▶ **ABOUT THIS EXERCISE**
Only the lines below from the one with "- https://en.wikipedia.org/wiki/Dungeon_Mast" through the one with "Starmax Ecommerce Website" are to be written out, exactly and without any images.

** Opening DATA SECTION block **

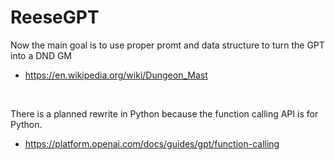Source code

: # ReeseGPT
Now the main goal is to use proper promt and data structure to turn the GPT into a DND GM
- https://en.wikipedia.org/wiki/Dungeon_Mast
  
<br>

There is a planned rewrite in Python because the function calling API is for Python.

- https://platform.openai.com/docs/guides/gpt/function-calling
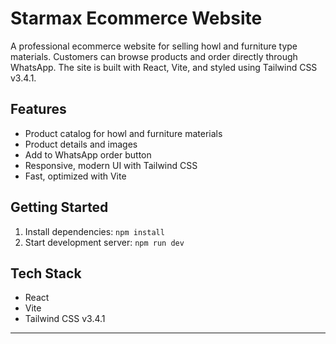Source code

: # Starmax Ecommerce Website

A professional ecommerce website for selling howl and furniture type materials. Customers can browse products and order directly through WhatsApp. The site is built with React, Vite, and styled using Tailwind CSS v3.4.1.

## Features
- Product catalog for howl and furniture materials
- Product details and images
- Add to WhatsApp order button
- Responsive, modern UI with Tailwind CSS
- Fast, optimized with Vite

## Getting Started
1. Install dependencies: `npm install`
2. Start development server: `npm run dev`

## Tech Stack
- React
- Vite
- Tailwind CSS v3.4.1

---
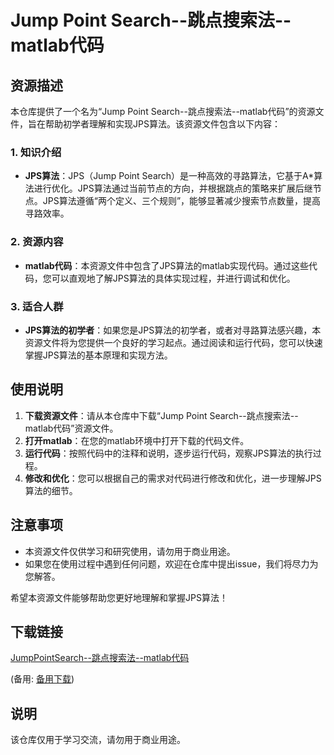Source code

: # Jump Point Search--跳点搜索法--matlab代码

## 资源描述

本仓库提供了一个名为“Jump Point Search--跳点搜索法--matlab代码”的资源文件，旨在帮助初学者理解和实现JPS算法。该资源文件包含以下内容：

### 1. 知识介绍

- **JPS算法**：JPS（Jump Point Search）是一种高效的寻路算法，它基于A*算法进行优化。JPS算法通过当前节点的方向，并根据跳点的策略来扩展后继节点。JPS算法遵循“两个定义、三个规则”，能够显著减少搜索节点数量，提高寻路效率。

### 2. 资源内容

- **matlab代码**：本资源文件中包含了JPS算法的matlab实现代码。通过这些代码，您可以直观地了解JPS算法的具体实现过程，并进行调试和优化。

### 3. 适合人群

- **JPS算法的初学者**：如果您是JPS算法的初学者，或者对寻路算法感兴趣，本资源文件将为您提供一个良好的学习起点。通过阅读和运行代码，您可以快速掌握JPS算法的基本原理和实现方法。

## 使用说明

1. **下载资源文件**：请从本仓库中下载“Jump Point Search--跳点搜索法--matlab代码”资源文件。
2. **打开matlab**：在您的matlab环境中打开下载的代码文件。
3. **运行代码**：按照代码中的注释和说明，逐步运行代码，观察JPS算法的执行过程。
4. **修改和优化**：您可以根据自己的需求对代码进行修改和优化，进一步理解JPS算法的细节。

## 注意事项

- 本资源文件仅供学习和研究使用，请勿用于商业用途。
- 如果您在使用过程中遇到任何问题，欢迎在仓库中提出issue，我们将尽力为您解答。

希望本资源文件能够帮助您更好地理解和掌握JPS算法！

## 下载链接
[JumpPointSearch--跳点搜索法--matlab代码](https://pan.quark.cn/s/659de935ccec) 

(备用: [备用下载](https://pan.baidu.com/s/1Bnns2-jmGULiRpTAQLQteA?pwd=1234))

## 说明

该仓库仅用于学习交流，请勿用于商业用途。
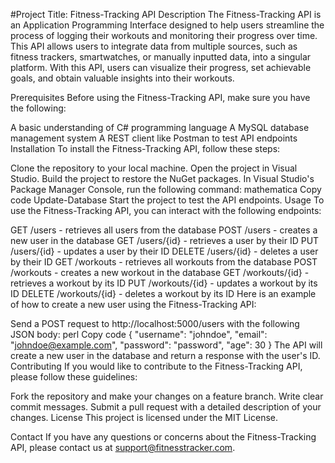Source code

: 


#Project Title: Fitness-Tracking API
Description
The Fitness-Tracking API is an Application Programming Interface designed to help users streamline the process of logging their workouts and monitoring their progress over time. This API allows users to integrate data from multiple sources, such as fitness trackers, smartwatches, or manually inputted data, into a singular platform. With this API, users can visualize their progress, set achievable goals, and obtain valuable insights into their workouts.

Prerequisites
Before using the Fitness-Tracking API, make sure you have the following:

A basic understanding of C# programming language
A MySQL database management system
A REST client like Postman to test API endpoints
Installation
To install the Fitness-Tracking API, follow these steps:

Clone the repository to your local machine.
Open the project in Visual Studio.
Build the project to restore the NuGet packages.
In Visual Studio's Package Manager Console, run the following command:
mathematica
Copy code
Update-Database
Start the project to test the API endpoints.
Usage
To use the Fitness-Tracking API, you can interact with the following endpoints:

GET /users - retrieves all users from the database
POST /users - creates a new user in the database
GET /users/{id} - retrieves a user by their ID
PUT /users/{id} - updates a user by their ID
DELETE /users/{id} - deletes a user by their ID
GET /workouts - retrieves all workouts from the database
POST /workouts - creates a new workout in the database
GET /workouts/{id} - retrieves a workout by its ID
PUT /workouts/{id} - updates a workout by its ID
DELETE /workouts/{id} - deletes a workout by its ID
Here is an example of how to create a new user using the Fitness-Tracking API:

Send a POST request to http://localhost:5000/users with the following JSON body:
perl
Copy code
{
    "username": "johndoe",
    "email": "johndoe@example.com",
    "password": "password",
    "age": 30
}
The API will create a new user in the database and return a response with the user's ID.
Contributing
If you would like to contribute to the Fitness-Tracking API, please follow these guidelines:

Fork the repository and make your changes on a feature branch.
Write clear commit messages.
Submit a pull request with a detailed description of your changes.
License
This project is licensed under the MIT License.

Contact
If you have any questions or concerns about the Fitness-Tracking API, please contact us at support@fitnesstracker.com.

** Closing DATA SECTION block **

▶ **ANSWER**
- https://en.wikipedia.org/wiki/Dungeon_Mast
  
<br>

There is a planned rewrite in Python because the function calling API is for Python.

- https://platform.openai.com/docs/guides/gpt/function-calling
Source code

: # Starmax Ecommerce Website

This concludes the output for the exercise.